The room becomes the world of the guests; it is as though they can’t even understand that other rooms might exist, just as they can’t even understand how other worlds besides theirs might exist. Adjoining locations become tempting off-screen space, and off-screen space was never as diabolical and tempting as in The Exterminating Angel. Buñuel’s genius is the genius of few directors: if you desire to make a scathing, politically radical critique, please remember to follow it with a cinematically radical one as well. Don’t use the master’s tools, the tools of conventional bourgeois cinema, to destroy the master’s house, to quote Audre Lorde. Buñuel creates his own filmic language, his own filmic tools, to destroy the master’s house.
Surely, the entombed elite are a reflection of Franco’s goons reclining (hiding) in Spain, but the implication is more elemental. The Exterminating Angel is primarily a fable about the elite as an international concept, and although Buñuel’s punching-bag elite of choice was always the Spanish elite, the film exists beyond them. It is a theme Buñuel never could escape from (his final masterpiece, 1972’s The Discreet Charm of the Bourgeoisie is an inversion and reflection of The Exterminating Angel, with the group of dinner guests always able to arrive and leave, but never able to actually start their dinner for some reason, so they reside to keep meeting until they do, torn apart by their commitment to the public pageantry of their lifestyle). The genius of The Exterminating Angel and The Discreet Charm of the Bourgeoisie is how cruel they are in their lack of explanation; explanation allows us to rationalize, to afford us the comfort of knowing if one thing were altered, or one other solution tried, everything would be all right. Rationality allows us to find a way out. Buñuel was not interested in rationality; he was interested in arbitrariness, and he was dedicated to unapologetically feeding arbitrary developments to his rational beings to disjoint their world without forgiveness.

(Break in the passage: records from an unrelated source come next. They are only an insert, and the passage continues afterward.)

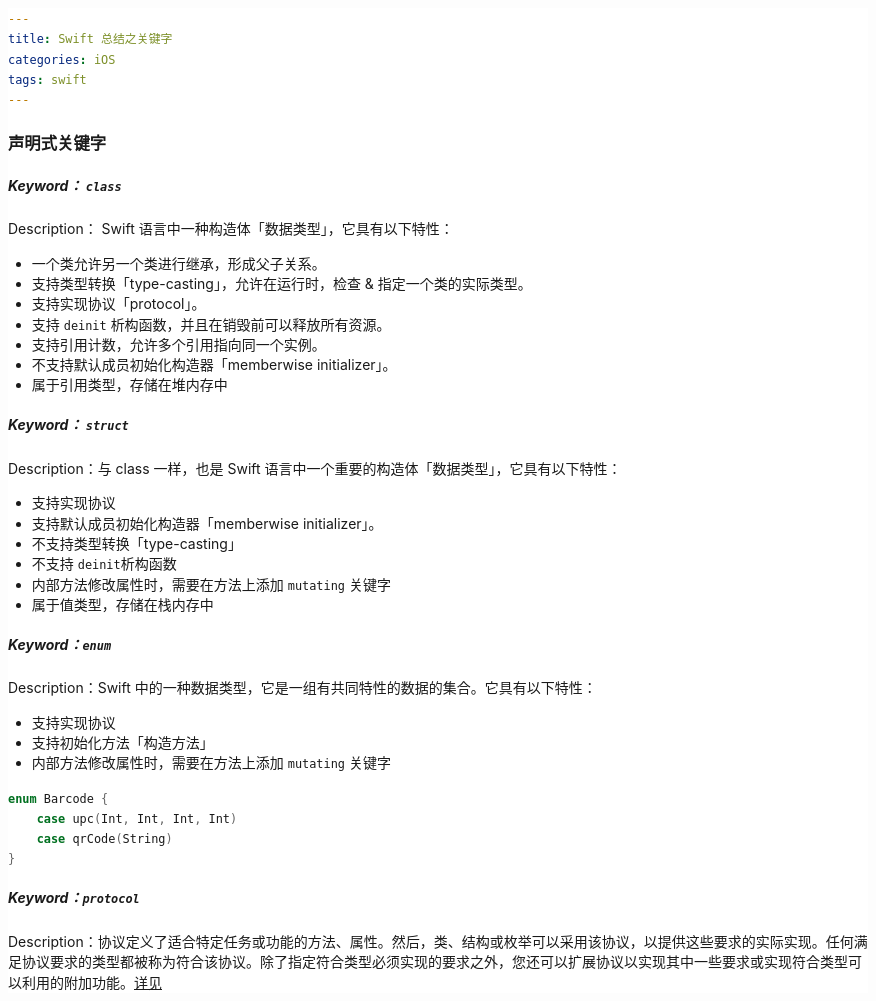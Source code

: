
 ```yaml
---
title: Swift 总结之关键字
categories: iOS
tags: swift
---
```


### 声明式关键字

##### Keyword： `class`

Description： Swift 语言中一种构造体「数据类型」，它具有以下特性：

- 一个类允许另一个类进行继承，形成父子关系。
- 支持类型转换「type-casting」，允许在运行时，检查 & 指定一个类的实际类型。
- 支持实现协议「protocol」。
- 支持 `deinit` 析构函数，并且在销毁前可以释放所有资源。
- 支持引用计数，允许多个引用指向同一个实例。
- 不支持默认成员初始化构造器「memberwise initializer」。
- 属于引用类型，存储在堆内存中



##### Keyword： `struct`

Description：与 class 一样，也是 Swift 语言中一个重要的构造体「数据类型」，它具有以下特性：

- 支持实现协议
- 支持默认成员初始化构造器「memberwise initializer」。
- 不支持类型转换「type-casting」
- 不支持 `deinit`析构函数
- 内部方法修改属性时，需要在方法上添加 `mutating` 关键字
- 属于值类型，存储在栈内存中



##### Keyword：`enum`

Description：Swift 中的一种数据类型，它是一组有共同特性的数据的集合。它具有以下特性：

- 支持实现协议
- 支持初始化方法「构造方法」
- 内部方法修改属性时，需要在方法上添加 `mutating` 关键字

```swift
enum Barcode {
    case upc(Int, Int, Int, Int)
    case qrCode(String)
}
```



##### Keyword：`protocol`

Description：协议定义了适合特定任务或功能的方法、属性。然后，类、结构或枚举可以采用该协议，以提供这些要求的实际实现。任何满足协议要求的类型都被称为符合该协议。除了指定符合类型必须实现的要求之外，您还可以扩展协议以实现其中一些要求或实现符合类型可以利用的附加功能。[详见](https://docs.swift.org/swift-book/LanguageGuide/Protocols.html)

To imbibe in a cliché, he was a quintessential director, exercising dogmatic authorial control and throwing wrenches in his films simply because he wanted to. The only difference with Buñuel is that he clues us in. He is honest about it. He announces the constructed world of his film. He announces his authorship, and he doesn’t excuse it. Then, and only then, does he daunt us with the realization that his seemingly lunatic anti-rationalism is a violent revolt against a rational world, as well as a reflection of how truly arbitrary the world often is.